### EXERCISE OBJECTIVE
Return each line, exactly as given, from the one containing "under MIT license" through the end of the entries below, and skip the rest.

(Document images with source code)
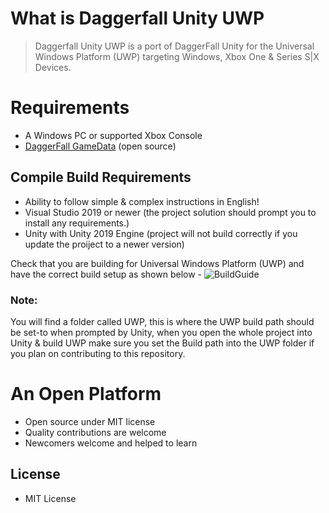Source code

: # What is Daggerfall Unity UWP

> Daggerfall Unity UWP is a port of DaggerFall Unity for the Universal Windows Platform (UWP) targeting Windows, Xbox One & Series S|X Devices.

# Requirements
- A Windows PC or supported Xbox Console
- [DaggerFall GameData](https://forums.dfworkshop.net/viewtopic.php?f=5&t=2360&p=27538#p27538) (open source)

## Compile Build Requirements
- Ability to follow simple & complex instructions in English!
- Visual Studio 2019 or newer (the project solution should prompt you to install any requirements.)
- Unity with Unity 2019 Engine (project will not build correctly if you update the proiject to a newer version)

Check that you are building for Universal Windows Platform (UWP) and have the correct build setup as shown below -
![BuildGuide](https://github.com/Misunderstood-Wookiee/daggerfall-unity-UWP/blob/63996e2c16c483322cebda3bf359ff721c6d1445/BuildGuide.jpg)


### Note:
You will find a folder called UWP, this is where the UWP build path should be set-to when prompted by Unity, when you open the whole project into Unity & build UWP make sure you set the Build path into the UWP folder if you plan on contributing to this repository.

# An Open Platform

+ Open source under MIT license
+ Quality contributions are welcome
+ Newcomers welcome and helped to learn

## License

+ MIT License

### EXPECTED ANSWER
+ Open source under MIT license
+ Quality contributions are welcome
+ Newcomers welcome and helped to learn

## License

+ MIT License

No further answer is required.